Description
For the Bok Choy:
4 baby bok choy, halved lengthwise
1 tbsp vegetable oil
1 tsp sesame oil
2 garlic cloves, minced
1-inch piece ginger, grated
½ tsp red pepper flakes (optional)
For the Garlic Sauce:
2 tbsp soy sauce
1 tbsp oyster sauce (or hoisin for a vegetarian option)
1 tsp rice vinegar
1 tsp honey or brown sugar
¼ cup water
1 tsp cornstarch
For Garnish:
1 tbsp toasted sesame seeds
1 green onion, sliced
Directions:
Prepare the Bok Choy: Rinse bok choy thoroughly and pat dry.
Make the Sauce: In a small bowl, whisk together soy sauce, oyster sauce, rice vinegar, honey, water, and cornstarch until smooth. Set aside.

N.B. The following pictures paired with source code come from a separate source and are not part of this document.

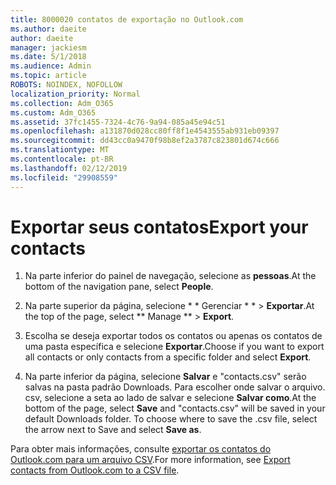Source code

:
 ```yaml
---
title: 8000020 contatos de exportação no Outlook.com
ms.author: daeite
author: daeite
manager: jackiesm
ms.date: 5/1/2018
ms.audience: Admin
ms.topic: article
ROBOTS: NOINDEX, NOFOLLOW
localization_priority: Normal
ms.collection: Adm_O365
ms.custom: Adm_O365
ms.assetid: 37fc1455-7324-4c76-9a94-085a45e94c51
ms.openlocfilehash: a131870d028cc80ff8f1e4543555ab931eb09397
ms.sourcegitcommit: dd43cc0a9470f98b8ef2a3787c823801d674c666
ms.translationtype: MT
ms.contentlocale: pt-BR
ms.lasthandoff: 02/12/2019
ms.locfileid: "29908559"
---
```

# <a name="export-your-contacts"></a><span data-ttu-id="933a1-102">Exportar seus contatos</span><span class="sxs-lookup"><span data-stu-id="933a1-102">Export your contacts</span></span>

1. <span data-ttu-id="933a1-103">Na parte inferior do painel de navegação, selecione as **pessoas**.</span><span class="sxs-lookup"><span data-stu-id="933a1-103">At the bottom of the navigation pane, select **People**.</span></span>
    
2. <span data-ttu-id="933a1-104">Na parte superior da página, selecione \* \* Gerenciar \* \* \> **Exportar**.</span><span class="sxs-lookup"><span data-stu-id="933a1-104">At the top of the page, select \*\* Manage \*\* \> **Export**.</span></span>
    
3. <span data-ttu-id="933a1-105">Escolha se deseja exportar todos os contatos ou apenas os contatos de uma pasta específica e selecione **Exportar**.</span><span class="sxs-lookup"><span data-stu-id="933a1-105">Choose if you want to export all contacts or only contacts from a specific folder and select **Export**.</span></span> 
    
4. <span data-ttu-id="933a1-p101">Na parte inferior da página, selecione **Salvar** e "contacts.csv" serão salvas na pasta padrão Downloads. Para escolher onde salvar o arquivo. csv, selecione a seta ao lado de salvar e selecione **Salvar como**.</span><span class="sxs-lookup"><span data-stu-id="933a1-p101">At the bottom of the page, select **Save** and "contacts.csv" will be saved in your default Downloads folder. To choose where to save the .csv file, select the arrow next to Save and select **Save as**.</span></span> 
    
<span data-ttu-id="933a1-108">Para obter mais informações, consulte [exportar os contatos do Outlook.com para um arquivo CSV](https://go.microsoft.com/fwlink/p/?linkid=873137).</span><span class="sxs-lookup"><span data-stu-id="933a1-108">For more information, see [Export contacts from Outlook.com to a CSV file](https://go.microsoft.com/fwlink/p/?linkid=873137).</span></span>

Sauté the Bok Choy: Heat vegetable oil in a large skillet or wok over medium-high heat. Add garlic, ginger, and red pepper flakes, stirring for about 30
seconds until fragrant.
Cook the Bok Choy: Add bok choy, cut side down, and sear for 2 minutes until slightly browned. Flip and cook for another 1-2 minutes.
Add the Sauce: Pour in the prepared sauce, stirring constantly until the sauce thickens and coats the bok choy evenly. Cook for an additional 1-2 minutes.
Serve: Plate the bok choy, drizzle with sesame oil, and garnish with sesame seeds and green onions. Serve warm.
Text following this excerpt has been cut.